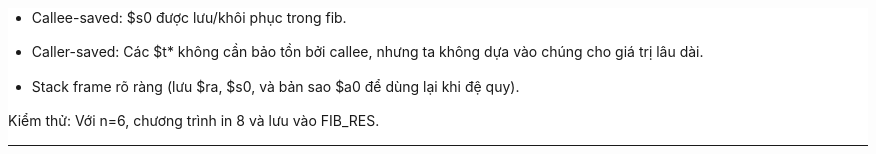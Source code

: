 
- Callee-saved: $s0 được lưu/khôi phục trong fib.

- Caller-saved: Các $t* không cần bảo tồn bởi callee, nhưng ta không dựa vào chúng cho giá trị lâu dài.

- Stack frame rõ ràng (lưu $ra, $s0, và bản sao $a0 để dùng lại khi đệ quy).


Kiểm thử: Với n=6, chương trình in 8 và lưu vào FIB_RES.


---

◆ ◆ ◆

■ THE TASK
Reproduce each record from above exactly; pictures do not belong in the copy.

■ ANSWER SECTION
Source code

: 
- Callee-saved: $s0 được lưu/khôi phục trong fib.

- Caller-saved: Các $t* không cần bảo tồn bởi callee, nhưng ta không dựa vào chúng cho giá trị lâu dài.

- Stack frame rõ ràng (lưu $ra, $s0, và bản sao $a0 để dùng lại khi đệ quy).


Kiểm thử: Với n=6, chương trình in 8 và lưu vào FIB_RES.


---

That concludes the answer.